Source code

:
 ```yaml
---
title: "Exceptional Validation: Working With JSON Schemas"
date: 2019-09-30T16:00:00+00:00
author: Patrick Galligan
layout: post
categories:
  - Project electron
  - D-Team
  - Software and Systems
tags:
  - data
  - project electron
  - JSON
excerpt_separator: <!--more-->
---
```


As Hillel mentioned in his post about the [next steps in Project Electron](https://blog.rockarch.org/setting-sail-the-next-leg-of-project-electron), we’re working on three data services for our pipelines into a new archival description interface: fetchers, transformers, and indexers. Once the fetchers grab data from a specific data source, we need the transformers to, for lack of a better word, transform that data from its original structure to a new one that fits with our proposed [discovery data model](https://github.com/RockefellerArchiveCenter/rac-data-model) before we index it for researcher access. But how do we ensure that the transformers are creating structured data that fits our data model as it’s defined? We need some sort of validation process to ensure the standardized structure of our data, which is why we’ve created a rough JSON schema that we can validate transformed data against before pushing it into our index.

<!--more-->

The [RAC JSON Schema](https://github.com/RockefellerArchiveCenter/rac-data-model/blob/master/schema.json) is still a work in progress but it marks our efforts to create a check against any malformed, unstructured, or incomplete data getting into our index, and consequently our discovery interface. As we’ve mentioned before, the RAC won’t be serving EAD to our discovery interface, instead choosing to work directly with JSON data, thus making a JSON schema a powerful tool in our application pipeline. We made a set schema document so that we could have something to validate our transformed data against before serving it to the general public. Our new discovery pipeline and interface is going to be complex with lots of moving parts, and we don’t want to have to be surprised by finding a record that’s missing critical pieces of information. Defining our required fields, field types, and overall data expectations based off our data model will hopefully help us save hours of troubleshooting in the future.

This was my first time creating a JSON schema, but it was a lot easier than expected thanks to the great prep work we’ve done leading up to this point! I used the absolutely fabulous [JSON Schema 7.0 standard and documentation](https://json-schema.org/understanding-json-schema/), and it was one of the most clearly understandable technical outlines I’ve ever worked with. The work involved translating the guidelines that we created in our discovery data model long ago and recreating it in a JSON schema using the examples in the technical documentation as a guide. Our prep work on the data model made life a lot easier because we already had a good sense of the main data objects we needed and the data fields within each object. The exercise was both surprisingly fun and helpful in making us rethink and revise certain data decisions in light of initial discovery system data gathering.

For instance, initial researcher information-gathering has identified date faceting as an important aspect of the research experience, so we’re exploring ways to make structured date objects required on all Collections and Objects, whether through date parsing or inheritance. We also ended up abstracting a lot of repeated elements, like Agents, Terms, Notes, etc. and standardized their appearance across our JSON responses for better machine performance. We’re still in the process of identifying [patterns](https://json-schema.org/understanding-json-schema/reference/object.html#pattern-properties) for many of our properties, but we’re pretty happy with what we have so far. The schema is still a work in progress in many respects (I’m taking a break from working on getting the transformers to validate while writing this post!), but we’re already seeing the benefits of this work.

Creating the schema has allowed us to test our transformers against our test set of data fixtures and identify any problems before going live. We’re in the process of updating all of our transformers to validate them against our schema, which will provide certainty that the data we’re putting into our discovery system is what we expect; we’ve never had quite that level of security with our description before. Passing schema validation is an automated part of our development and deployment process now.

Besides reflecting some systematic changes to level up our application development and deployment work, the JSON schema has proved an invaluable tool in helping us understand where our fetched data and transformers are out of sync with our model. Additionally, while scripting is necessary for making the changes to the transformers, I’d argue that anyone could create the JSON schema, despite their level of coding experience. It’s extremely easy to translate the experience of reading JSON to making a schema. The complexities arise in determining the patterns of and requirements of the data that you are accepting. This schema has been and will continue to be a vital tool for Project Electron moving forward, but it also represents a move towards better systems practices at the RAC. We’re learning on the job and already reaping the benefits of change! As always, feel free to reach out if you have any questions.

··········

* _Work to be completed_: The expected answer is a copy of each line in the listing above that contains "level".

* _Written solution_:
Creating the schema has allowed us to test our transformers against our test set of data fixtures and identify any problems before going live. We’re in the process of updating all of our transformers to validate them against our schema, which will provide certainty that the data we’re putting into our discovery system is what we expect; we’ve never had quite that level of security with our description before. Passing schema validation is an automated part of our development and deployment process now.
Besides reflecting some systematic changes to level up our application development and deployment work, the JSON schema has proved an invaluable tool in helping us understand where our fetched data and transformers are out of sync with our model. Additionally, while scripting is necessary for making the changes to the transformers, I’d argue that anyone could create the JSON schema, despite their level of coding experience. It’s extremely easy to translate the experience of reading JSON to making a schema. The complexities arise in determining the patterns of and requirements of the data that you are accepting. This schema has been and will continue to be a vital tool for Project Electron moving forward, but it also represents a move towards better systems practices at the RAC. We’re learning on the job and already reaping the benefits of change! As always, feel free to reach out if you have any questions.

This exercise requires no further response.